More than 300 companies work there, employing 7,000 people, according to Navy Yard representatives. The companies there tend to be the type that would need a lot of open space, so it’s manufacturing-heavy, but not exclusive. A brief sampling of current tenants includes: OgoSport, which designs toys and sporting equipment for kids, Mariano del Rosario’s painting studio, Honeybee Robotics, Eastern Transport Trucking Company and StrongArm Technologies, the company making innovative gear for blue collar workers that was recently profiled in these here web pages.
But the Navy Yard plans to more than double the number of people working there, from 7,000 to about 15,000. And it plans on making the community a part of that as well. The new entrance to Building 77 will be a food court of sorts for the workers at the Navy Yard. Its anchor tenant will be Russ & Daughters, which will have a retail storefront and also commercial cooking and baking space. The Navy Yard hopes to have dozens of other food companies there and will revamp the entrance to Flushing Avenue, creating a welcoming front-gate to the community.
What will be the front door of the Navy Yard.

What will be the front door of the Navy Yard. (Image courtesy of Marvel Architects)


The Navy Yard is ratcheting up its transportation offerings, as well.
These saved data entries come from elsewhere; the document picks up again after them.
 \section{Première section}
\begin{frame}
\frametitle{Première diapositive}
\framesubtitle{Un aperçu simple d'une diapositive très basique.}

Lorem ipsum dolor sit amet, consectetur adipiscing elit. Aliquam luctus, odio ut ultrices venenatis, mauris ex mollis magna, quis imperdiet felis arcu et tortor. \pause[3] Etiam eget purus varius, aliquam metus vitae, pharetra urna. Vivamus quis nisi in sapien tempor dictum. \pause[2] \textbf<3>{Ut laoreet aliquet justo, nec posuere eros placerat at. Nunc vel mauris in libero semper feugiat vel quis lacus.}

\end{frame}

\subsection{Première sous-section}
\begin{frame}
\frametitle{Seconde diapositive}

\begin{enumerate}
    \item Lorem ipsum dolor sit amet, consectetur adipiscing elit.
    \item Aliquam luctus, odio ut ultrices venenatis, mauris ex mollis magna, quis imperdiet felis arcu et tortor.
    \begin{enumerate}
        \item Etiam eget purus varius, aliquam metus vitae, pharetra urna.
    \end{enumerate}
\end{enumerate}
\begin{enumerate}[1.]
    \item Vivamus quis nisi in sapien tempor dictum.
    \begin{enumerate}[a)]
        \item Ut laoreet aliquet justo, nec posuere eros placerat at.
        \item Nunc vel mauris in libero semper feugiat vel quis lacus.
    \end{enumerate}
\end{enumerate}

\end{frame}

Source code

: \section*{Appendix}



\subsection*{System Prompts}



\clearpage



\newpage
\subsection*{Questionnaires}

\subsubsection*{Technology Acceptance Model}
Nestled in the mini-harbor of the East River, it has Williamsburg to the north and Dumbo to the south, but little in the way of train service. So Ehrenberg and his team are launching a shuttle bus loop to the nearest train stops, to be equipped with an app letting workers know when the next bus will arrive. The buses will run to the F, A and C trains nearby, and to the G in Fort Greene and then onto Atlantic Terminal. Any worker, Ehrenberg says, should be able to get to her train stop within ten minutes, and because of the app, without having to wait for the shuttle.
Ehrenberg is from Brooklyn. He grew up and went to public schools in South Slope. He really cares about the well-being of his borough and its residents. To that end, the Navy Yard has fostered an employment center, where the companies at the Yard can outsource some of their HR work.
“What we’re then able to do is turn around and work with local residents and have a focus on placing hard-to-place employees at the Yard. Maybe a veteran or a person with history in the criminal justice system,” he explained. “And we’re ready to do work with training. It’s meaningful for me personally because it puts in context what we’re doing. We’re not just adding 2.5 million square feet, but actually adding jobs that have an impact on the community.”